The Walker had come up to the counter at some point while I was working. It was standing there with its hands folded neatly on the edge, fog arranged like a proper coat, looking at the second chalkboard where I’d been meaning to add the broth.
I picked up the chalk.
"Second batch," I said, writing it out. "Lighter base. Different approach to the reduction."
"The previous version," the Walker said.
"Came back mostly full. Yes."
"The smell of the previous version."
"Was an issue," I said. "Or I think it was. I haven’t confirmed it yet."
It looked at the board.
"The current version smells different from across the room," it said.
"That’s the idea," I said.
I finished writing, set the chalk down, and turned for the bowls.
"You’ll tell me if it works," I said.
"We will tell you," it said.
I believed it. That seemed like the kind of promise it would keep. Even if it couldn’t taste it properly.
Bram came back up about twenty minutes later while the broth was still going out. He hung the key ring back on the hook, walked over, and picked up his jug.
He looked at the stove. Then at me.
"Plumbin’s old," he said. "Very not standard. I need to go back with th’right tools."

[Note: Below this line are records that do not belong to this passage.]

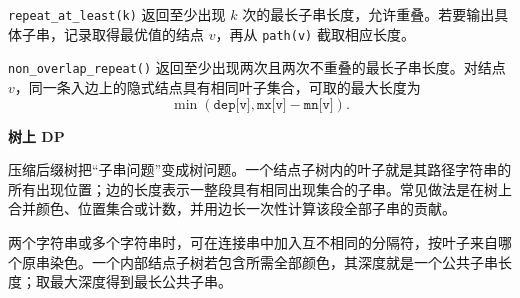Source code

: \texttt{repeat\_at\_least(k)} 返回至少出现 $k$ 次的最长子串长度，允许重叠。若要输出具体子串，记录取得最优值的结点 $v$，再从 \texttt{path(v)} 截取相应长度。

\texttt{non\_overlap\_repeat()} 返回至少出现两次且两次不重叠的最长子串长度。对结点 $v$，同一条入边上的隐式结点具有相同叶子集合，可取的最大长度为
\[
  \min(\texttt{dep[v]},\texttt{mx[v]}-\texttt{mn[v]}).
\]

\textbf{树上 DP}

压缩后缀树把“子串问题”变成树问题。一个结点子树内的叶子就是其路径字符串的所有出现位置；边的长度表示一整段具有相同出现集合的子串。常见做法是在树上合并颜色、位置集合或计数，并用边长一次性计算该段全部子串的贡献。

两个字符串或多个字符串时，可在连接串中加入互不相同的分隔符，按叶子来自哪个原串染色。一个内部结点子树若包含所需全部颜色，其深度就是一个公共子串长度；取最大深度得到最长公共子串。
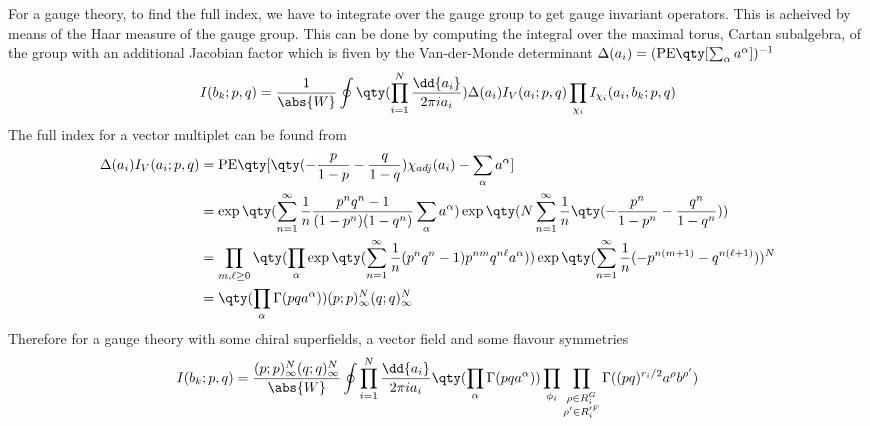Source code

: For a gauge theory, to find the full index, we have to integrate over the gauge group to get gauge invariant operators. This is acheived by means of the Haar measure of the gauge group. This can be done by computing the integral over the maximal torus, Cartan subalgebra, of the group with an additional Jacobian factor which is fiven by the Van-der-Monde determinant $\Delta(a_{i})=(\text{PE}\qty[\sum_{\alpha}a^{\alpha}])^{-1}$
\begin{equation}
	I(b_{k};p,q)=\frac{1}{\abs{W}}\oint\qty(\prod_{i=1}^{N}\frac{\dd{a_{i}}}{2\pi i a_{i}})\Delta(a_{i})I_{V}(a_{i};p,q)\prod_{\chi_{i}}I_{\chi_{i}}(a_{i},b_{k};p,q)
\end{equation}
The full index for a vector multiplet can be found from 
\begin{equation}
\begin{split}
	\Delta(a_{i})I_{V}(a_{i};p,q)&=\text{PE}\qty[\qty(-\frac{p}{1-p}-\frac{q}{1-q})\chi_{adj}(a_{i})-\sum_{\alpha}a^{\alpha}]\\
	&=\exp\qty(\sum_{n=1}^{\infty}\frac{1}{n}\frac{p^{n}q^{n}-1}{(1-p^{n})(1-q^{n})}\sum_{\alpha}a^{\alpha})\exp\qty(N\sum_{n=1}^{\infty}\frac{1}{n}\qty(-\frac{p^{n}}{1-p^{n}}-\frac{q^{n}}{1-q^{n}}))\\
	&=\prod_{m,\ell\ge0}\qty(\prod_{\alpha}\exp\qty(\sum_{n=1}^{\infty}\frac{1}{n}(p^{n}q^{n}-1)p^{nm}q^{n\ell}a^{\alpha}))\exp\qty(\sum_{n=1}^{\infty}\frac{1}{n}(-p^{n(m+1)}-q^{n(\ell+1)}))^{N}\\
	&=\qty(\prod_{\alpha}\Gamma(pq a^{\alpha}))(p;p)_{\infty}^{N}(q;q)_{\infty}^{N}
\end{split}
\end{equation}
Therefore for a gauge theory with some chiral superfields, a vector field and some flavour symmetries
\begin{equation}
	I(b_{k};p,q)=\frac{(p;p)_{\infty}^{N}(q;q)_{\infty}^{N}}{\abs{W}}\oint\prod_{i=1}^{N}\frac{\dd{a_{i}}}{2\pi i a_{i}}\qty(\prod_{\alpha}\Gamma(pqa^{\alpha}))\prod_{\phi_{i}}\prod_{\substack{\rho\in R_{i}^{G}\\ \rho^{\prime}\in R^{\prime F}_{i}}}\Gamma((pq)^{r_{i}/2}a^{\rho}b^{\rho^{\prime}})
\end{equation}
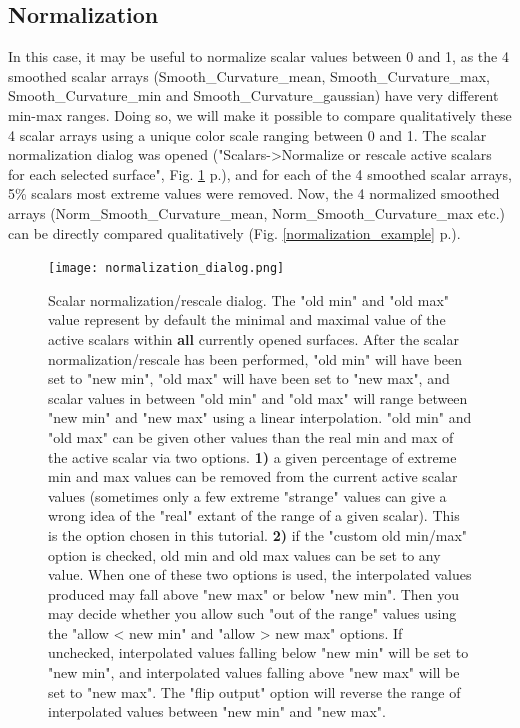 \documentclass[12pt, a4paper]{book}
\begin{document}
\subsection{Normalization}
In this case, it may be useful to normalize scalar values between 0 and 1, as the 4 smoothed scalar arrays (Smooth\_Curvature\_mean, Smooth\_Curvature\_max, Smooth\_Curvature\_min and Smooth\_Curvature\_gaussian) have very different min-max ranges. Doing so, we will make it possible to compare qualitatively these 4 scalar arrays using a unique color scale ranging between 0 and 1. The scalar normalization dialog was opened ("Scalars->Normalize or rescale active scalars for each selected surface", Fig. \ref{normalization_dialog} p.\pageref{normalization_dialog}), and for each of the 4 smoothed scalar arrays, 5\% scalars most extreme values were removed. Now, the 4 normalized smoothed arrays (Norm\_Smooth\_Curvature\_mean, Norm\_Smooth\_Curvature\_max etc.) can be directly compared qualitatively (Fig. \ref{normalization_example} p.\pageref{normalization_example}).

\begin{figure}
  \centering
  \texttt{[image: normalization\_dialog.png]} 
	\caption{ 
Scalar normalization/rescale dialog. The "old min" and "old max" value represent by default the minimal and maximal value of the active scalars within \textbf{all} currently opened surfaces. After the scalar normalization/rescale has been performed, "old min" will have been set to "new min", "old max" will have been set to "new max", and scalar values in between "old min" and "old max" will range between "new min" and "new max" using a linear interpolation. "old min" and "old max" can be given other values than the real min and max of the active scalar via two options. \textbf{1)} a given percentage of extreme min and max values can be removed from the current active scalar values (sometimes only a few extreme "strange" values can give a wrong idea of the "real" extant of the range of a given scalar). This is the option chosen in this tutorial. \textbf{2)} if the "custom old min/max" option is checked, old min and old max values can be set to any value.  When one of these two options is used, the interpolated values produced may fall above "new max" or below "new min". Then you may decide whether you allow such "out of the range" values using the "allow < new min" and "allow > new max" options. If unchecked, interpolated values falling below "new min" will be set to "new min", and interpolated values falling above "new max" will be set to "new max". The "flip output" option will reverse the range of interpolated values between "new min" and "new max".
	}
\label{normalization_dialog}
\end{figure}
\end{document}
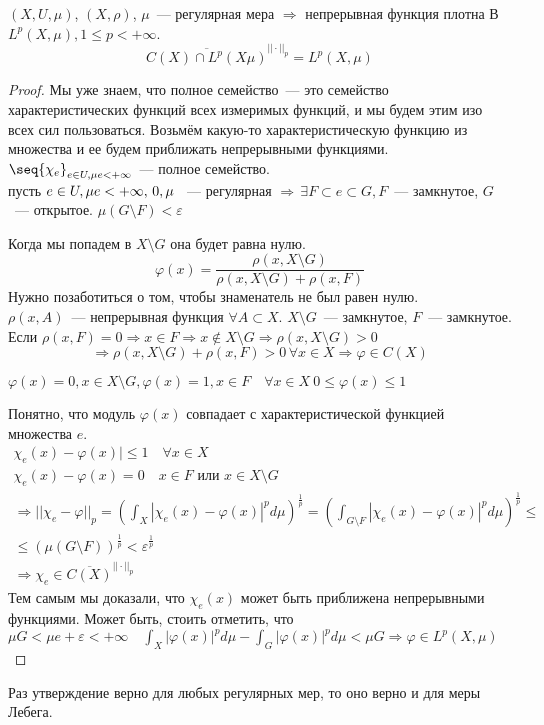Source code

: \documentclass[document]{subfiles}
\begin{document}
\begin{theorem}
    $(X, U, \mu)$, $(X, \rho)$, $\mu$~--- регулярная мера $\Rightarrow$  непрерывная функция плотна В
    $L^p(X, \mu), 1 \leq p < + \infty$.
    \[ \overline{C(X) \cap L^p(X\mu)}^{|| \cdot ||_p} = L^p(X, \mu) \]
\end{theorem}
\begin{proof}
    Мы уже знаем, что полное семейство~--- это семейство характеристических функций всех
    измеримых функций, и мы будем этим изо всех сил пользоваться. Возьмём какую-то характеристическую функцию из множества и ее будем приближать
    непрерывными функциями. \\
    $\seq{ \chi_e}_{e \in U, \mu e < + \infty }$~--- полное семейство. \\
    пусть $ e \in U, \mu e < + \infty, \, \let \varepsilon > 0, \mu$ ~--- регулярная $\Rightarrow 
    \, \exists F \subset e \subset G, F$~--- замкнутое, $G$~--- открытое. $\mu(G \setminus F) < \varepsilon$
    
    Когда мы попадем в $X \setminus G$ она будет равна нулю.
    \[ \varphi(x) = \frac{\rho(x, X \setminus G)}{\rho(x, X \setminus G) + \rho(x, F)} \]
    Нужно позаботиться о том, чтобы знаменатель не был равен нулю. \\
    $\rho(x,A)$~--- непрерывная функция $\forall A \subset X$. $X \setminus G$~--- замкнутое, $F$~--- замкнутое.
    Если $\rho(x, F) = 0 \Rightarrow x \in F \Rightarrow x \notin X \setminus G \Rightarrow \rho(x, X \setminus G) > 0$ 
    \[ \Rightarrow \rho(x, X \setminus G) + \rho(x, F) > 0 \, \forall x \in X \Rightarrow \varphi \in C(X) \]

    $\varphi(x) = 0, x \in X \setminus G, \varphi(x) = 1, x \in F \quad \forall x \in X \: 0 \leq \varphi(x) \leq 1$

    Понятно, что модуль $\varphi(x)$ совпадает с характеристической функцией множества $e$.
    \begin{gather*}
        \chi_e(x) - \varphi(x)| \leq 1 \quad \forall x \in X \\
        \chi_e(x) - \varphi(x) = 0 \quad x \in F \text{ или } x \in X \setminus G \\
        \Rightarrow ||\chi_e - \varphi||_p = \left( \int_X |\chi_e(x) - \varphi(x) |^p d\mu \right)^{\frac{1}{p}} = 
        \left( \int_{G \setminus F} |\chi_e(x) - \varphi(x) |^p d \mu \right)^{\frac{1}{p}} \leq \\
        \leq \left( \mu(G \setminus F) \right)^{\frac{1}{p}} < \varepsilon^{\frac{1}{p}} \\
        \Rightarrow \chi_e \in \overline{C(X)}^{|| \cdot||_p}
    \end{gather*}
    Тем самым мы доказали, что $\chi_e(x)$ может быть приближена непрерывными функциями.
    Может быть, стоить отметить, что 
    $\mu G < \mu e + \varepsilon < +\infty \quad \int_X |\varphi(x)|^p d \mu - \int_G |\varphi(x)|^p d \mu < \mu G \Rightarrow
    \varphi \in L^p(X, \mu)$
    
\end{proof}


Раз утверждение верно для любых регулярных мер, то оно верно и для меры Лебега.
\end{document}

"Blue cord key," I said. "You know the drill."
"Aye."
He looked at his jug. Then at the bowl I’d already set near his spot on the counter. He’d been here all day and hadn’t eaten. That seemed like something worth fixing.
He picked up the bowl.
Tasted it.
Set it down.
"Good broth," he said.
"That’s what I was hoping," I said.
He drank from the jug and went back to watching the cart.
[SYSTEM LOG]
Torvel: transaction complete. Sewers residue compound, seven units total. Vassara account, four units. Brenne account, three units.
Female Bath: occupied. Towels delivered.
Broth second batch: service complete. Walker confirmed different smell profile from previous version. Veracity pending.
Structural note, lower level: Bram reports non-standard plumbing. Assessment ongoing.